Der beste Gin Ghanas
Nzulezo ist über die Landesgrenzen hinaus bekannt für seine besonders schmackhafte Variante des lokalen Gin Akpeteshi. Überall in den Amansuri Feuchtgebieten findet man kleine Brennereien wie diese. Palmwein aus der Raffia Palme wird so lange destilliert, bis der klare, hochprozentige Gin zurück bleibt. Für knapp fünf Euro wird der Liter hier verkauft.
Handel mit der Hauptstadt
An einem Arbeitstag entsteht aus 14 Eimern Palmwein eine Gallone Akpeteshi - etwa 3,7 Liter. Die Spirituose wird in Kanister gefüllt und mit dem Einbaum in die Küstenstadt Beyin, die durch einen Kanal mit dem See verbunden ist, transportiert. Von hier aus wird der Gin auf Laster geladen und bis in die Hauptstadt Accra, aber auch in die Elfenbeinküste transportiert.

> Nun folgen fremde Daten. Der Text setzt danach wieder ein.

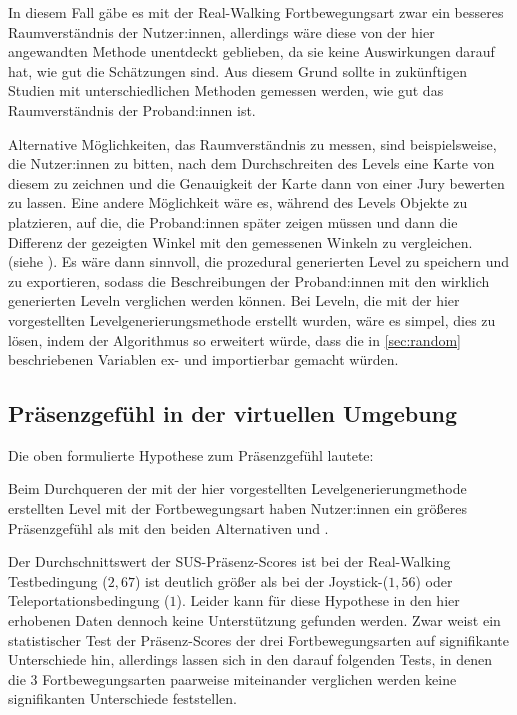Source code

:             In diesem Fall gäbe es mit der Real-Walking Fortbewegungsart zwar ein besseres Raumverständnis der Nutzer:innen, allerdings wäre diese von der hier angewandten Methode unentdeckt geblieben, da sie keine Auswirkungen darauf hat, wie gut die Schätzungen sind. Aus diesem Grund sollte in zukünftigen Studien mit unterschiedlichen Methoden gemessen werden, wie gut das Raumverständnis der Proband:innen ist.

            Alternative Möglichkeiten, das Raumverständnis zu messen, sind beispielsweise, die Nutzer:innen zu bitten, nach dem Durchschreiten des Levels eine Karte von diesem zu zeichnen und die Genauigkeit der Karte dann von einer Jury bewerten zu lassen. Eine andere Möglichkeit wäre es, während des Levels Objekte zu platzieren, auf die, die Proband:innen später zeigen müssen und dann die Differenz der gezeigten Winkel mit den gemessenen Winkeln zu vergleichen. (siehe \cite{peck-vergleich-2011, langbehn-vergleich-2018}). Es wäre dann sinnvoll, die prozedural generierten Level zu speichern und zu exportieren, sodass die Beschreibungen der Proband:innen mit den wirklich generierten Leveln verglichen werden können. Bei Leveln, die mit der hier vorgestellten Levelgenerierungsmethode erstellt wurden, wäre es simpel, dies zu lösen, indem der Algorithmus so erweitert würde, dass die in \autoref{sec:random} beschriebenen Variablen ex- und importierbar gemacht würden.

        \subsection{Präsenzgefühl in der virtuellen Umgebung}
            Die oben formulierte Hypothese zum Präsenzgefühl lautete:

            Beim Durchqueren der mit der hier vorgestellten Levelgenerierungmethode erstellten Level mit der  Fortbewegungsart haben Nutzer:innen ein größeres Präsenzgefühl als mit den beiden Alternativen  und .

            Der Durchschnittswert der SUS-Präsenz-Scores ist bei der Real-Walking Testbedingung ($2,67$) ist deutlich größer als bei der Joystick-($1,56$) oder Teleportationsbedingung ($1$).
            Leider kann für diese Hypothese in den hier erhobenen Daten dennoch keine Unterstützung gefunden werden. Zwar weist ein statistischer Test der Präsenz-Scores der drei Fortbewegungsarten auf signifikante Unterschiede hin, allerdings lassen sich in den darauf folgenden Tests, in denen die 3 Fortbewegungsarten paarweise miteinander verglichen werden keine signifikanten Unterschiede feststellen.

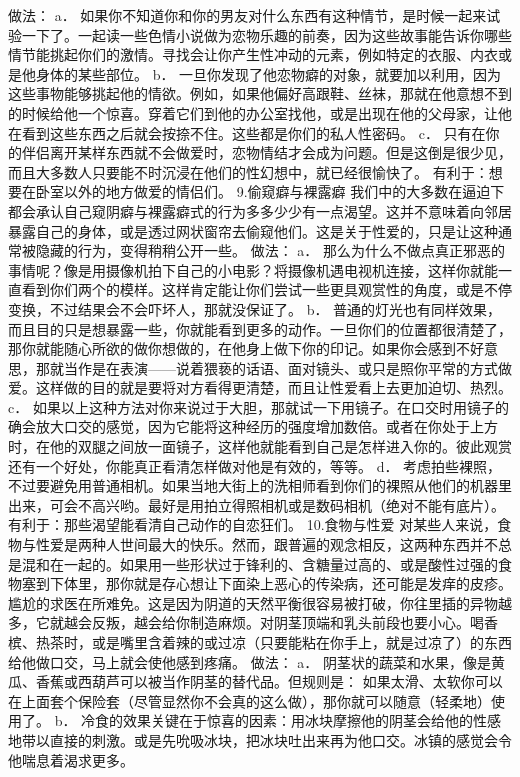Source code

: \documentclass[12pt,UTF8,openany]{ctexbook}
\begin{document}
做法：
a． 如果你不知道你和你的男友对什么东西有这种情节，是时候一起来试验一下了。一起读一些色情小说做为恋物乐趣的前奏，因为这些故事能告诉你哪些情节能挑起你们的激情。寻找会让你产生性冲动的元素，例如特定的衣服、内衣或是他身体的某些部位。
b． 一旦你发现了他恋物癖的对象，就要加以利用，因为这些事物能够挑起他的情欲。例如，如果他偏好高跟鞋、丝袜，那就在他意想不到的时候给他一个惊喜。穿着它们到他的办公室找他，或是出现在他的父母家，让他在看到这些东西之后就会按捺不住。这些都是你们的私人性密码。
c． 只有在你的伴侣离开某样东西就不会做爱时，恋物情结才会成为问题。但是这倒是很少见，而且大多数人只要能不时沉浸在他们的性幻想中，就已经很愉快了。
有利于：想要在卧室以外的地方做爱的情侣们。
9.偷窥癖与裸露癖
我们中的大多数在逼迫下都会承认自己窥阴癖与裸露癖式的行为多多少少有一点渴望。这并不意味着向邻居暴露自己的身体，或是透过网状窗帘去偷窥他们。这是关于性爱的，只是让这种通常被隐藏的行为，变得稍稍公开一些。
做法：
a． 那么为什么不做点真正邪恶的事情呢？像是用摄像机拍下自己的小电影？将摄像机遇电视机连接，这样你就能一直看到你们两个的模样。这样肯定能让你们尝试一些更具观赏性的角度，或是不停变换，不过结果会不会吓坏人，那就没保证了。
b． 普通的灯光也有同样效果，而且目的只是想暴露一些，你就能看到更多的动作。一旦你们的位置都很清楚了，那你就能随心所欲的做你想做的，在他身上做下你的印记。如果你会感到不好意思，那就当作是在表演——说着猥亵的话语、面对镜头、或只是照你平常的方式做爱。这样做的目的就是要将对方看得更清楚，而且让性爱看上去更加迫切、热烈。
c． 如果以上这种方法对你来说过于大胆，那就试一下用镜子。在口交时用镜子的确会放大口交的感觉，因为它能将这种经历的强度增加数倍。或者在你处于上方时，在他的双腿之间放一面镜子，这样他就能看到自己是怎样进入你的。彼此观赏还有一个好处，你能真正看清怎样做对他是有效的，等等。
d． 考虑拍些裸照，不过要避免用普通相机。如果当地大街上的洗相师看到你们的裸照从他们的机器里出来，可会不高兴哟。最好是用拍立得照相机或是数码相机（绝对不能有底片）。
有利于：那些渴望能看清自己动作的自恋狂们。
10.食物与性爱
对某些人来说，食物与性爱是两种人世间最大的快乐。然而，跟普遍的观念相反，这两种东西并不总是混和在一起的。如果用一些形状过于锋利的、含糖量过高的、或是酸性过强的食物塞到下体里，那你就是存心想让下面染上恶心的传染病，还可能是发痒的皮疹。尴尬的求医在所难免。这是因为阴道的天然平衡很容易被打破，你往里插的异物越多，它就越会反叛，越会给你制造麻烦。对阴茎顶端和乳头前段也要小心。喝香槟、热茶时，或是嘴里含着辣的或过凉（只要能粘在你手上，就是过凉了）的东西给他做口交，马上就会使他感到疼痛。
做法：
a． 阴茎状的蔬菜和水果，像是黄瓜、香蕉或西葫芦可以被当作阴茎的替代品。但规则是： 如果太滑、太软你可以在上面套个保险套（尽管显然你不会真的这么做），那你就可以随意（轻柔地）使用了。
b． 冷食的效果关键在于惊喜的因素：用冰块摩擦他的阴茎会给他的性感地带以直接的刺激。或是先吮吸冰块，把冰块吐出来再为他口交。冰镇的感觉会令他喘息着渴求更多。
\end{document}
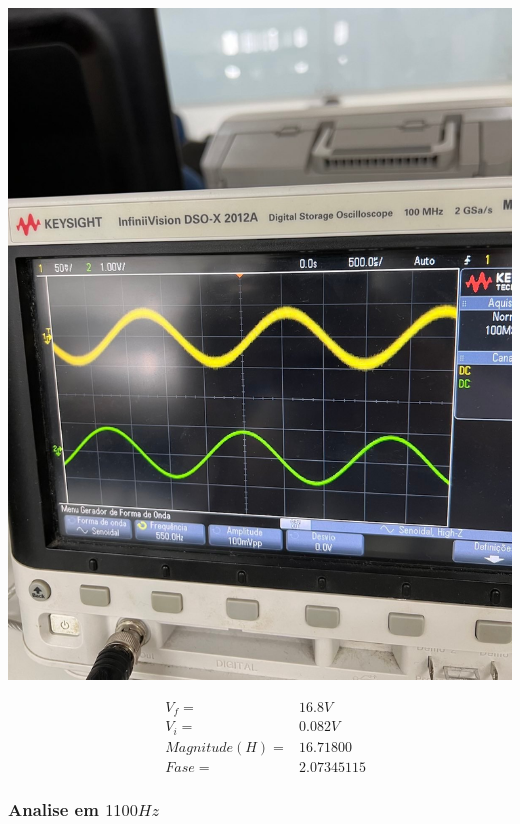\documentclass[12pt,twoside, a4paper, twocolumn]{article}
\begin{document}
\begin{adjustbox}{scale=0.18}
    \includegraphics{freq550.jpeg}
\end{adjustbox}


\begin{equation*}
    \begin{aligned}
         & V_f =          & 16.8V      \\
         & V_i =          & 0.082V     \\
         & Magnitude(H) = & 16.71800   \\
         & Fase =         & 2.07345115
    \end{aligned}
\end{equation*}


\subsubsection{Analise em $1100Hz$}
\subparagraph*{}
\end{document}
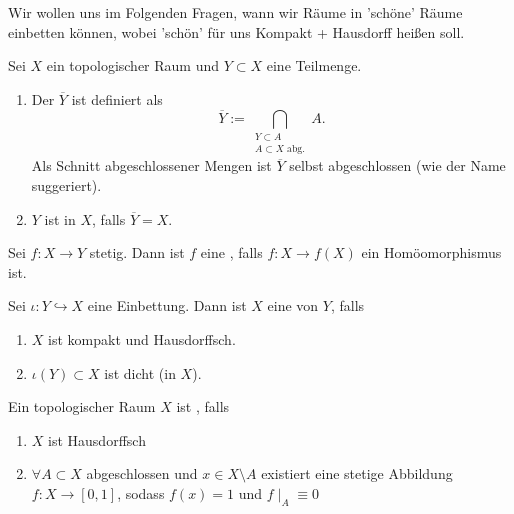 \begin{goal}[mündlich]
    Wir wollen uns im Folgenden Fragen, wann wir Räume in 'schöne' Räume einbetten können, wobei 'schön' für uns Kompakt + Hausdorff heißen soll.
\end{goal}

\begin{definition} \label{def:abschluss-dichtheit}
    Sei $X$ ein topologischer Raum und $Y\subset X$ eine Teilmenge.
    \begin{enumerate}[1)]
        \item Der  $\overline{Y}$ ist definiert als
            \[
            \overline{Y} := \bigcap_{\substack{Y\subset A \\ A\subset X \text{ abg.}} } A
            .\] 
            Als Schnitt abgeschlossener Mengen ist $\overline{Y}$ selbst abgeschlossen (wie der Name suggeriert).
        \item  $Y$ ist  in $X$, falls  $\overline{Y} = X$.
    \end{enumerate}
\end{definition}
\begin{definition}[Einbettung]\label{def:einbettung}
    Sei $f:X\to Y$ stetig. Dann ist $f$ eine  , falls $f: X \to  f(X)$ ein Homöomorphismus ist.
\end{definition}
\begin{definition}[Kompaktifizierung] \label{def:kompaktifizierung}
    Sei $ι: Y\hookrightarrow X$ eine Einbettung. Dann ist $X$ eine  von $Y$, falls
    \begin{enumerate}[1)]
        \item $X$ ist kompakt und Hausdorffsch.
        \item  $ι(Y)\subset X$ ist dicht (in $X$).
    \end{enumerate}
\end{definition}
\begin{definition}\label{def:vollständig-regulär}
    Ein topologischer Raum $X$ ist  , falls
    \begin{enumerate}[1)]
        \item $X$ ist Hausdorffsch
        \item  $\forall A\subset X$ abgeschlossen und $x\in X\setminus A$ existiert eine stetige Abbildung $f:X \to  [0,1]$, sodass $f(x) = 1$ und  $f\mid _A \equiv 0$
    \end{enumerate}
\end{definition}
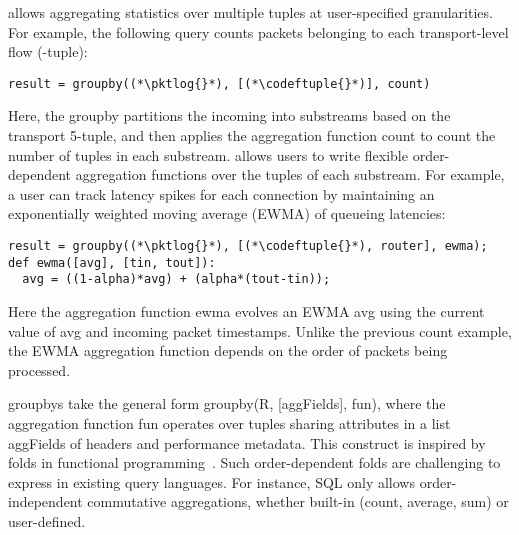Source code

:  \TheSystem allows
aggregating statistics over multiple tuples at user-specified
granularities. For example, the following query counts packets belonging to
each transport-level flow (-tuple):
\begin{lstlisting}
result = groupby((*\pktlog{}*), [(*\codeftuple{}*)], count)
\end{lstlisting}
Here, the {\ct groupby} partitions the incoming {\ct \pktlog} into substreams
based on the transport 5-tuple, and then applies the aggregation function {\ct
count} to count the number of tuples in each substream.  \TheSystem allows users to write
flexible order-dependent aggregation functions over the tuples of each substream. For example,
a user can track latency spikes for each connection by maintaining an
exponentially weighted moving average (EWMA) of queueing latencies:
\begin{lstlisting}
result = groupby((*\pktlog{}*), [(*\codeftuple{}*), router], ewma);
def ewma([avg], [tin, tout]):
  avg = ((1-alpha)*avg) + (alpha*(tout-tin));
\end{lstlisting}
Here the aggregation function {\ct ewma} evolves an EWMA {\ct avg} using the
current value of {\ct avg} and incoming packet timestamps. Unlike the previous
{\ct count} example, the EWMA aggregation function depends on the order of
packets being processed.%

{\ct groupby}s take the general form {\ct groupby(R, [aggFields], fun)}, where
the aggregation function {\ct fun} operates over tuples sharing attributes in a
list {\ct aggFields} of headers and performance metadata. This construct is
inspired by folds in functional
programming~\cite{comprehensive-comprehensions}.  Such order-dependent folds
are challenging to express in existing query languages. For instance, SQL only
allows order-independent commutative aggregations, whether built-in (\eg count,
average, sum) or user-defined.

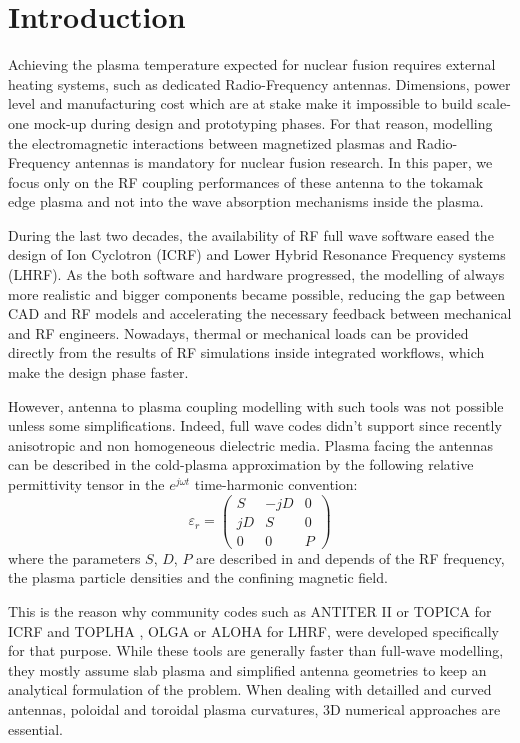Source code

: \documentclass[preprint,3p,twocolumn]{elsarticle}
\begin{document}
\linenumbers

\section{Introduction}
Achieving the plasma temperature expected for nuclear fusion requires external heating systems, such as dedicated Radio-Frequency antennas. Dimensions, power level and manufacturing cost which are at stake make it impossible to build scale-one mock-up during design and prototyping phases. For that reason, modelling the electromagnetic interactions between magnetized plasmas and Radio-Frequency antennas is mandatory for nuclear fusion research. In this paper, we focus only on the RF coupling performances of these antenna to the tokamak edge plasma and not into the wave absorption mechanisms inside the plasma. 

During the last two decades, the availability of RF full wave software eased the design of Ion Cyclotron ({ICRF}) and Lower Hybrid Resonance Frequency systems ({LHRF}). As the both software and hardware progressed, the modelling of always more realistic and bigger components became possible, reducing the gap between CAD and RF models and accelerating the necessary feedback between mechanical and RF engineers. Nowadays, thermal or mechanical loads can be provided directly from the results of RF simulations inside integrated workflows, which make the design phase faster.

However, antenna to plasma coupling modelling with such tools was not possible unless some simplifications. Indeed, full wave codes didn't support since recently anisotropic and non homogeneous dielectric media. Plasma facing the antennas can be described in the cold-plasma approximation by the following relative permittivity tensor in the $e^{j\omega t}$ time-harmonic convention:
\begin{equation}
\varepsilon_r 
=
\left(
\begin{array}{ccc}
S & -jD & 0 \\
jD & S & 0 \\
0 & 0 & P
\end{array}
\right)
\end{equation}
where the parameters $S$, $D$, $P$ are described in \cite{Stix1992} and depends of the RF frequency, the plasma particle densities and the confining magnetic field. 

This is the reason why community codes such as {ANTITER II} \cite{Messiaen2011} or {TOPICA} \cite{Lancellotti2006} for {ICRF} and {TOPLHA} \cite{Milanesio2012}, {OLGA} \cite{Preinhaelter2017} or {ALOHA} \cite{Hillairet2010a} for LHRF, were developed specifically for that purpose. While these tools are generally faster than full-wave modelling, they mostly assume slab plasma and simplified antenna geometries to keep an analytical formulation of the problem. When dealing with detailled and curved antennas, poloidal and toroidal plasma curvatures, 3D numerical approaches are essential.  
\end{document}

Auch Europäer zieht es nach Nzulezo
Das idyllische und abgeschiedene Leben auf dem Tandane See reizt auch Europäer. Ein spanisches Pärchen, das am Kanal zwischen Nzulezo und Beyin ein Restaurant führt, hat sich hier niedergelassen. Viele Jahre haben sie in dem Haus, das in der typischen Stelzen-Architektur gebaut wurde, gelebt. Heute dient es als Gästehaus für Freunde und Verwandte.
Leben wie ein Nzulezoaner
Die Kommune ist vom Tourismus abhängig. Viele kommen für eine Tagestour in das Stelzendorf und übernachten in den komfortableren Beach Resorts in Beyin. Wer wie die Einheimischen leben möchte, kommt im "Home Stay" unter. Eine eigene Krankenstation hat das Dorf nicht - Patienten werden mit dem Motorboot zum nächsten Arzt gebracht.
Weniger Touristen wegen Ebola
Seit Ausbruch der Ebola-Epidemie im Dezember 2013 kommen nur noch wenige ausländische Touristen in das Stelzendorf. Das macht der Wirtschaft zu schaffen. Im ganzen Land sei der Tourismus erlahmt, klagt Atta Mensa Kasapa. "Dabei war Ghana niemals von der Seuche betroffen". Er wünscht sich wieder mehr Besucher, die kommen und seine selbstgeschnitzten Holzboote kaufen.